### RECORDS FOR THIS TASK
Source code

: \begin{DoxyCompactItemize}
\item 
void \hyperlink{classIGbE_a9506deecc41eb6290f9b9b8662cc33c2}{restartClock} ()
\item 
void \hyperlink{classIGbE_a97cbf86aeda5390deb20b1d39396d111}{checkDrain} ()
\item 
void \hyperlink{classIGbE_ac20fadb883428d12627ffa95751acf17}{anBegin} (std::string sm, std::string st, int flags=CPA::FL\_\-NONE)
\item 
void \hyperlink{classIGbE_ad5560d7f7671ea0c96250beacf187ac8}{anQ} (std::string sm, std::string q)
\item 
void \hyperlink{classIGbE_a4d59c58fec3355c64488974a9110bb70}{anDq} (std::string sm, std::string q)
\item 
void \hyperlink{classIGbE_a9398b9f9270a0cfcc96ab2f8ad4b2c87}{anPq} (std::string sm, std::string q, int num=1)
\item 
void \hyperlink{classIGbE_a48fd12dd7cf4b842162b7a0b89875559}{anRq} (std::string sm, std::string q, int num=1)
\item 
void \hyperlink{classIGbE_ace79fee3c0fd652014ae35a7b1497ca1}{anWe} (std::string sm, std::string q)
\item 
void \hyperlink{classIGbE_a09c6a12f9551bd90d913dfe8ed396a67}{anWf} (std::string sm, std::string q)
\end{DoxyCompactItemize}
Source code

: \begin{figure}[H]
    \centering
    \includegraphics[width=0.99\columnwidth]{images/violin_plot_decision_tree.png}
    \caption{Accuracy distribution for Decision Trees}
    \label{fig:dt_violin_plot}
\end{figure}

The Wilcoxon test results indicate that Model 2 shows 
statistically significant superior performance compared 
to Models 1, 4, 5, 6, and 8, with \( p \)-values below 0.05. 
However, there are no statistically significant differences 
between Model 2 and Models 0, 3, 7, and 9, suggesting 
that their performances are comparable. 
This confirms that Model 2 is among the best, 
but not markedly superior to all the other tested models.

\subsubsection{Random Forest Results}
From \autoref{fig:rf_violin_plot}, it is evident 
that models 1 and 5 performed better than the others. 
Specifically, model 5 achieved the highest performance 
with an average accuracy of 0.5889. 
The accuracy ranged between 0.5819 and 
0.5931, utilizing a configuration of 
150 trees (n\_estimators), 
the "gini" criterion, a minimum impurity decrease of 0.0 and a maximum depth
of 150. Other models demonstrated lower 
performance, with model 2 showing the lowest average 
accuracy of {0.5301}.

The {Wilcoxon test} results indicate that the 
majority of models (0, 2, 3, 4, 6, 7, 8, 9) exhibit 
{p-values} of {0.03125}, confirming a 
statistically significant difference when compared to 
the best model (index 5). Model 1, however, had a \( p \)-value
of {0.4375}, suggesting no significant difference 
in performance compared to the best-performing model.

### AIM OF THE EXERCISE
Find the word "hyperlink" in the entries above. Copy every line that has it.

### ANSWER BELOW
void \hyperlink{classIGbE_a9506deecc41eb6290f9b9b8662cc33c2}{restartClock} ()
void \hyperlink{classIGbE_a97cbf86aeda5390deb20b1d39396d111}{checkDrain} ()
void \hyperlink{classIGbE_ac20fadb883428d12627ffa95751acf17}{anBegin} (std::string sm, std::string st, int flags=CPA::FL\_\-NONE)
void \hyperlink{classIGbE_ad5560d7f7671ea0c96250beacf187ac8}{anQ} (std::string sm, std::string q)
void \hyperlink{classIGbE_a4d59c58fec3355c64488974a9110bb70}{anDq} (std::string sm, std::string q)
void \hyperlink{classIGbE_a9398b9f9270a0cfcc96ab2f8ad4b2c87}{anPq} (std::string sm, std::string q, int num=1)
void \hyperlink{classIGbE_a48fd12dd7cf4b842162b7a0b89875559}{anRq} (std::string sm, std::string q, int num=1)
void \hyperlink{classIGbE_ace79fee3c0fd652014ae35a7b1497ca1}{anWe} (std::string sm, std::string q)
void \hyperlink{classIGbE_a09c6a12f9551bd90d913dfe8ed396a67}{anWf} (std::string sm, std::string q)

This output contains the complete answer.